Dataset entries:

______

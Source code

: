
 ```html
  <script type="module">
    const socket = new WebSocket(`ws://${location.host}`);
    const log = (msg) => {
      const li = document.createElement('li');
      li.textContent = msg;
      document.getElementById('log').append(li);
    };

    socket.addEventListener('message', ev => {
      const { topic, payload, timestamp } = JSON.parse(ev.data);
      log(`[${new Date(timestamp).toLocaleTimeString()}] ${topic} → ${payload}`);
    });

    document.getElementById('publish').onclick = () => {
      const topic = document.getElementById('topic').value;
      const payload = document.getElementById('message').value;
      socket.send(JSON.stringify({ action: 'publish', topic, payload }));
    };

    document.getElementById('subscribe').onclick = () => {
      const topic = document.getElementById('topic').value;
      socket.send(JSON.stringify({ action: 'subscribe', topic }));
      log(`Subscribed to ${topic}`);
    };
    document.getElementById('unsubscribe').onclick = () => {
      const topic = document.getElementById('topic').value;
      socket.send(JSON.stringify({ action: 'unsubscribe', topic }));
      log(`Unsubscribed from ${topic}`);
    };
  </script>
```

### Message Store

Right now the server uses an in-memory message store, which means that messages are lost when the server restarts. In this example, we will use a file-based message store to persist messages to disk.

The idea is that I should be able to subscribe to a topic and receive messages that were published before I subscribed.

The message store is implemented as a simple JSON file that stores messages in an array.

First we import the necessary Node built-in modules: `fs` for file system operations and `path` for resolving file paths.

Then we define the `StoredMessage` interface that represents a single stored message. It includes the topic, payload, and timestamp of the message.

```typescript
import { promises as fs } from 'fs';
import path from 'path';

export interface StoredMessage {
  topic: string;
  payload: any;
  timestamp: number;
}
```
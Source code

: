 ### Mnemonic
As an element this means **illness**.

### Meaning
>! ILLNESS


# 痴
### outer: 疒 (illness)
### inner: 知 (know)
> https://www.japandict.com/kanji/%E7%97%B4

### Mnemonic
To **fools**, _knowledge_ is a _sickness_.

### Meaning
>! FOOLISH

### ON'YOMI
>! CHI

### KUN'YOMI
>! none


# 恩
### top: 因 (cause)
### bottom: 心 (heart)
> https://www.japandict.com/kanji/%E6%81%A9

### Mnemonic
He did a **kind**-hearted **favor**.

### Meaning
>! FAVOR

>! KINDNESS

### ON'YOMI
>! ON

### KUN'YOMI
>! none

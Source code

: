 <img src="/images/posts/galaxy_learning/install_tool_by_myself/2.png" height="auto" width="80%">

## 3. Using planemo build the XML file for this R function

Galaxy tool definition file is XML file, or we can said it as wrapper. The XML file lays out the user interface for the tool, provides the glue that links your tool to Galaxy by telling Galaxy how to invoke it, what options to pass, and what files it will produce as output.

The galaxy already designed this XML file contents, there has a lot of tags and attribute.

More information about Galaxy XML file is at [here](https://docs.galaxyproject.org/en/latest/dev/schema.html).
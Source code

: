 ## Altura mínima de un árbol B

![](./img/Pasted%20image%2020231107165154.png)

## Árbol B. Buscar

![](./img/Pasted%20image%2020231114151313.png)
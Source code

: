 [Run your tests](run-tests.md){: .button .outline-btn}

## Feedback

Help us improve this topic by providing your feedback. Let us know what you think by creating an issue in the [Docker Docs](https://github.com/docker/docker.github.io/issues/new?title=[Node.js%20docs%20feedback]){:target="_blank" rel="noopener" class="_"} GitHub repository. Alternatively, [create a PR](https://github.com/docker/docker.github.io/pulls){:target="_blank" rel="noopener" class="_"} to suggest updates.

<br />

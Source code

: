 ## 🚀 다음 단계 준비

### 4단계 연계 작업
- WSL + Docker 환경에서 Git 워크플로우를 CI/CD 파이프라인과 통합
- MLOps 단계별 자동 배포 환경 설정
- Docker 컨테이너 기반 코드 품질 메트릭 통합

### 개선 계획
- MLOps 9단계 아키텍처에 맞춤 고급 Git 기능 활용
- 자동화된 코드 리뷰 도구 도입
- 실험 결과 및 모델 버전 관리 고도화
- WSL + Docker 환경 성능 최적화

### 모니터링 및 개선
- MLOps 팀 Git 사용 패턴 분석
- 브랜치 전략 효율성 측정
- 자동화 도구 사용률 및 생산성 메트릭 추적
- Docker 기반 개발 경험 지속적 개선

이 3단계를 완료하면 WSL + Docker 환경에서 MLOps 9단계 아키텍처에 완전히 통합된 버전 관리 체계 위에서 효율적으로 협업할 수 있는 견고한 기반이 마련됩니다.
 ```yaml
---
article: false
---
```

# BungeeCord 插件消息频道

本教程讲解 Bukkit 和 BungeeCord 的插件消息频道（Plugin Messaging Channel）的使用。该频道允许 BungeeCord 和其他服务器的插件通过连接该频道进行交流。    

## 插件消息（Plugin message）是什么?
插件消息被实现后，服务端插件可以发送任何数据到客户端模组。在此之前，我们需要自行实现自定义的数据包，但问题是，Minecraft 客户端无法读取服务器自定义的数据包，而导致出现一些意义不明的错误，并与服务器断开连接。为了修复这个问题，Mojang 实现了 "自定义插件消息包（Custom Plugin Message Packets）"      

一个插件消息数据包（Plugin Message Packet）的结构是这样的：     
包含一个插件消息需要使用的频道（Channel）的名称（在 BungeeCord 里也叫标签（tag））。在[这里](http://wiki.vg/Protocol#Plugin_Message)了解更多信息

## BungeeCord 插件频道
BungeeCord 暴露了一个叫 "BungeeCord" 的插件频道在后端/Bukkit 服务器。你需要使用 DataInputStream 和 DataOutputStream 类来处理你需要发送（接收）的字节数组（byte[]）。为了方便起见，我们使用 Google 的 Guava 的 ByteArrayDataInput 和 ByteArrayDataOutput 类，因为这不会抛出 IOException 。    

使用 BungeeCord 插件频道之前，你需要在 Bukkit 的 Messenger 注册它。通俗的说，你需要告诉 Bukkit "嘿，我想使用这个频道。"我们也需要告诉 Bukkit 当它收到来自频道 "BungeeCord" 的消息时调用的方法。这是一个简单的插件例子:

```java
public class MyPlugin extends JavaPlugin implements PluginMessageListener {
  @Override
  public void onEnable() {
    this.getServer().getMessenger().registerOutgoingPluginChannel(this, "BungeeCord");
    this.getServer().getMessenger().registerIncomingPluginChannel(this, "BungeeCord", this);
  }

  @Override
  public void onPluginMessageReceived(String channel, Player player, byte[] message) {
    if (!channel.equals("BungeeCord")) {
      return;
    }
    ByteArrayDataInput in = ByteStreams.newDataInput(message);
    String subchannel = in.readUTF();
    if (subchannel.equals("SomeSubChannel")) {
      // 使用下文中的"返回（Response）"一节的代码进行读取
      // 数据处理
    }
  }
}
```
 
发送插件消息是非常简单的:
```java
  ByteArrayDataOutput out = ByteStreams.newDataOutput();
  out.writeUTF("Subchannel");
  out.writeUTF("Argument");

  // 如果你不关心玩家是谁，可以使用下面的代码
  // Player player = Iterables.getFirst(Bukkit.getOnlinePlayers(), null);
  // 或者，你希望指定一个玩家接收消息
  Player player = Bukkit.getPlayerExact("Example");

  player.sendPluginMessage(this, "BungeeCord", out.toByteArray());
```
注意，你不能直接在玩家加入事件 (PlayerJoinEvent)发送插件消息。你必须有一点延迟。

______

*EXERCISE*:
The lines to return are those in the records above that hold the word "getServer".

*WRITTEN SOLUTION*:
    this.getServer().getMessenger().registerOutgoingPluginChannel(this, "BungeeCord");
    this.getServer().getMessenger().registerIncomingPluginChannel(this, "BungeeCord", this);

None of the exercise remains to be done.